Read through the data and count the lines that contain the string "híbrido"; give only the result.

--------------------------------

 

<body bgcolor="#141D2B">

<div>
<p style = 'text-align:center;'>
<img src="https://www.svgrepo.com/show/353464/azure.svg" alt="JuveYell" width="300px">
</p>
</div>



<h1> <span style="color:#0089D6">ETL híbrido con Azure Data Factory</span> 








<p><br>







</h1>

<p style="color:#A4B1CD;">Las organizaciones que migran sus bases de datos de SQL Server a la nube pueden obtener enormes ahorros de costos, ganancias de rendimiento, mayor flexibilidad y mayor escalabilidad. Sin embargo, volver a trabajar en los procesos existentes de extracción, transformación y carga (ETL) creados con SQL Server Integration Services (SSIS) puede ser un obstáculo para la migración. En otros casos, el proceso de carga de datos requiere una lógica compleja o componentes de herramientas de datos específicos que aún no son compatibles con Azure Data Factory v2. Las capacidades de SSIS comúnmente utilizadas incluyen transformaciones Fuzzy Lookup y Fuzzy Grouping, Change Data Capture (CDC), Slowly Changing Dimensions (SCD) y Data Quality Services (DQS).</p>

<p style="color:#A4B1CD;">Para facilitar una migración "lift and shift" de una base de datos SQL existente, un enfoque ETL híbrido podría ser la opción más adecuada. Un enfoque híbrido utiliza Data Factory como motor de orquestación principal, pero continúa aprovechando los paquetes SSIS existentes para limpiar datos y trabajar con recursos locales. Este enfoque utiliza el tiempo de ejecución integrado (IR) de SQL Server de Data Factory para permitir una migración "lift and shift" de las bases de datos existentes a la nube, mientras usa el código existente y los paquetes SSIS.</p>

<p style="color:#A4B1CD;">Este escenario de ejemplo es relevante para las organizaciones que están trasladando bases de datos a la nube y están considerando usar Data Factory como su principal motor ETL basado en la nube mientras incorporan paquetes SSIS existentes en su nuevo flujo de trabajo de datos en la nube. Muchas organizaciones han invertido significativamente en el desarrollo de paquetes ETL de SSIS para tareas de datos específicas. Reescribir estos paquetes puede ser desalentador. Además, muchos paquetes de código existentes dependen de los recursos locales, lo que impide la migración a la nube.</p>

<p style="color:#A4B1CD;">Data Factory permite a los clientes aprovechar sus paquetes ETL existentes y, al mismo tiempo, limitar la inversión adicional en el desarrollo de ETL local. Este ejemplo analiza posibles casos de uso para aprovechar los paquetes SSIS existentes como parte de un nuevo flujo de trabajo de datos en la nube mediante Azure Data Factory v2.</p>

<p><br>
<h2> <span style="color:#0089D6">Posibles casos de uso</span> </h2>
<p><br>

--------------------------------

__REPLY TO THE EXERCISE__
2